### ASSIGNMENT
For the material that follows, work out how many lines hold the word "unspecified" and answer only with the number.
STUDY MATERIAL Start Marker
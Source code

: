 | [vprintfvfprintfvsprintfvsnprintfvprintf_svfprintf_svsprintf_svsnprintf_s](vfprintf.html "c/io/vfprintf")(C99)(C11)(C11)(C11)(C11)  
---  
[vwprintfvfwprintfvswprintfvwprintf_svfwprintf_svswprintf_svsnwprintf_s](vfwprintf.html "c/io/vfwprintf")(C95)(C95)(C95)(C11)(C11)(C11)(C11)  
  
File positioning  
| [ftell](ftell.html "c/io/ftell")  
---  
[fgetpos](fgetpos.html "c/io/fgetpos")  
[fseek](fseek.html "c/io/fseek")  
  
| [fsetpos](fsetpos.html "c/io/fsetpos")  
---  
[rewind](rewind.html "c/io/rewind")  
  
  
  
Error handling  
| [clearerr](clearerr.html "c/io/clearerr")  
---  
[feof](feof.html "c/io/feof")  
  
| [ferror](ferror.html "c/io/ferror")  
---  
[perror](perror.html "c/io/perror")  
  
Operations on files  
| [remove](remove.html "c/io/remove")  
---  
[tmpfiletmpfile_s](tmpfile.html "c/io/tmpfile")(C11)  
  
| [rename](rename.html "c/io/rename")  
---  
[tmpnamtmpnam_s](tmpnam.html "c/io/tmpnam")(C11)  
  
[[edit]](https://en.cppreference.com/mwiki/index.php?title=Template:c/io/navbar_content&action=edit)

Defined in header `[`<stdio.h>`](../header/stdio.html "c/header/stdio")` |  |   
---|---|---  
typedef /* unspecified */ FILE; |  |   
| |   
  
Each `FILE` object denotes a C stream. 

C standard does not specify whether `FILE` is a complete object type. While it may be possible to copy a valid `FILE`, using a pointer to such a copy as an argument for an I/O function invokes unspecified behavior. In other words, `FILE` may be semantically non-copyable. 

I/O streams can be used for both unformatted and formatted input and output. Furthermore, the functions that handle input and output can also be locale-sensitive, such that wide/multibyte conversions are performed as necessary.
STUDY MATERIAL End Marker
### TASK OUTPUT
2